I already wrote about my beloved bear, Roger, in an earlier post so I won’t drag you through that again (I can hear you saying “YAY”).
I used to have dozens of stuffed animal “friends” during my youth and each night at prayer time I would “God Bless” each and every one of those stuffed animals before falling asleep. Tedious? Sure. But those inanimate objects loved me unconditionally and were completely deserving of my prayers. They were my friends. I’ve made different friends since then – the human kind – and while I do enjoy having two-way conversations, there is something to be said for having friends who cannot talk back. I would never dread the answer to a question because I knew they would always say the “perfect thing”, which allowed me to draw my own conclusion. And, of course, they never had anything negative to say.

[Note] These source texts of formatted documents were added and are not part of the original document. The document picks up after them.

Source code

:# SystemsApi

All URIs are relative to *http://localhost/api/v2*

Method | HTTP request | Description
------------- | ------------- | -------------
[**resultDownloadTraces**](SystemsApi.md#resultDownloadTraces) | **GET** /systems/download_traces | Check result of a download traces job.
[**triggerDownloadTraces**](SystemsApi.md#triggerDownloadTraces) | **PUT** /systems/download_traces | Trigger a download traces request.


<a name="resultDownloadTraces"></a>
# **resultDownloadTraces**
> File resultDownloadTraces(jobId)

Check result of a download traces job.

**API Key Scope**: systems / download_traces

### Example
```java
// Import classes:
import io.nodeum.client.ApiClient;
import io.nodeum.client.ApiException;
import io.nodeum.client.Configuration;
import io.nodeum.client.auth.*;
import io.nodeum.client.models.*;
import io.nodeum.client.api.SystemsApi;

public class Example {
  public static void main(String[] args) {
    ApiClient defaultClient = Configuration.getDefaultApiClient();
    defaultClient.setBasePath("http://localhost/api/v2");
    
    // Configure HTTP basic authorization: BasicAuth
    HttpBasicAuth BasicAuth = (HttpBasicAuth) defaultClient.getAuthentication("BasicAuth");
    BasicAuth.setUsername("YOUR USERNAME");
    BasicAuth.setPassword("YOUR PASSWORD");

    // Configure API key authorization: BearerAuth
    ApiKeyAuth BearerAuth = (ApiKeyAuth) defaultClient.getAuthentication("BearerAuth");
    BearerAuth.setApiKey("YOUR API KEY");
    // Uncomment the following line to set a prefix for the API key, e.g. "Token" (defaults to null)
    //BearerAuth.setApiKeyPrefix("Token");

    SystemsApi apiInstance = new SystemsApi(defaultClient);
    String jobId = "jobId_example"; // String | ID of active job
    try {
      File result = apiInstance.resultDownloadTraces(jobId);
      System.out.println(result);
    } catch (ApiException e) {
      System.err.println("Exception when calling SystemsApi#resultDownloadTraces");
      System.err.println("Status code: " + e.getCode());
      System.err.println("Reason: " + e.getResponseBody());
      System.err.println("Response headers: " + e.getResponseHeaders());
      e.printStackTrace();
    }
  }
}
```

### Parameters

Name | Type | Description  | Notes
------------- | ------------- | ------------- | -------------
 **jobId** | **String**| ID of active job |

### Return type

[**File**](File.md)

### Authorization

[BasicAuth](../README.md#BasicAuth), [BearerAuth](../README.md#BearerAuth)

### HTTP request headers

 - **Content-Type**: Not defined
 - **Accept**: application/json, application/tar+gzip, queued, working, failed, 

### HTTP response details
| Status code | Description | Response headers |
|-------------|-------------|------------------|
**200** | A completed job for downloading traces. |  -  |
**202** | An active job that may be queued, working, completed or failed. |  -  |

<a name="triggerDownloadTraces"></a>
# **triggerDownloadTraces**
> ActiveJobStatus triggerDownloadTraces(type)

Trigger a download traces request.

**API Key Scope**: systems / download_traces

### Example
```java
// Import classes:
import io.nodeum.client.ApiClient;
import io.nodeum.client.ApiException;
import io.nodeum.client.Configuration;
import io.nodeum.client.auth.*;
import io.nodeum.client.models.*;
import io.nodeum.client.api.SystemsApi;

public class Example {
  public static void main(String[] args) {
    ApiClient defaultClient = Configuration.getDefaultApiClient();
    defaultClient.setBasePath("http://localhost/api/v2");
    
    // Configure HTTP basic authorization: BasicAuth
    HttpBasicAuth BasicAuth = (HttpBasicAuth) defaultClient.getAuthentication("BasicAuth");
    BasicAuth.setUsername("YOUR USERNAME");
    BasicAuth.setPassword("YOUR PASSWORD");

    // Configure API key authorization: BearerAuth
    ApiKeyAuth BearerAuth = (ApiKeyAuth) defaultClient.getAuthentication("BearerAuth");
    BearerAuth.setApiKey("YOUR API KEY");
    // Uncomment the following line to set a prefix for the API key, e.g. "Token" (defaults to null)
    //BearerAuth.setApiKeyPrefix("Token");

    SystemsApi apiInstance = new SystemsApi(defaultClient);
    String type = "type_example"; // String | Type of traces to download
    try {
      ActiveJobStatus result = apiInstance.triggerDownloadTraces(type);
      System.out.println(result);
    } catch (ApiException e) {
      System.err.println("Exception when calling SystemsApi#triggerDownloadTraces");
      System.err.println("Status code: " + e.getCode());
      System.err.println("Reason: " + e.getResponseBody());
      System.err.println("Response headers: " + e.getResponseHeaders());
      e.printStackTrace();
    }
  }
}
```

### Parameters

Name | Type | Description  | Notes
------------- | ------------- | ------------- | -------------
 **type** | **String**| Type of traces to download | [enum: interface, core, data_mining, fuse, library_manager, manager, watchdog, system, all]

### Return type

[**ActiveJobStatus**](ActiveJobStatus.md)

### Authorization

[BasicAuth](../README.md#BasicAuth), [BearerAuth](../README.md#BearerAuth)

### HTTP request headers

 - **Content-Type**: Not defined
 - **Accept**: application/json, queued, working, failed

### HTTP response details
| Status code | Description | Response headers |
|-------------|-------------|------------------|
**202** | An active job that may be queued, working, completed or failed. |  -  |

We all have to grow up sometime, though.
Here’s something that makes me smirk: Adults who wear Disney clothes on a regular basis. For instance, I used to have a neighbor who had what seemed to be an unending supply of clothes with Tigger and Snow White and Mickey Mouse on them. She would come over at the most inopportune times to gossip about someone while wearing her Disney clothes – venomous comments spewing forth from her lips as I was forced to look at the Seven Dwarves staring at me from her sweatshirt or a bouncing Tigger springing up and down on a jumper. It just didn’t seem right. Now, there are exceptions to my pet-peeve, like anyone consistently working with children or just plain HAPPY people, but if you’re a Negative Nelly, then you should not be allowed to wear clothes that advertise the Happiest Place on Earth. And then there’s my dear friend who just sincerely LOVES Disney. Her son went there for his Make-a-Wish trip and they go back at least two times a year. It brings her happiness to wear her Disney clothes so I cannot begrudge her that simple pleasure. But you won’t catch me in clothes featuring any Disney creatures. I do have a “School House Rock” shirt though. I claim that I wear that solely for educational purposes. Or to sleep in.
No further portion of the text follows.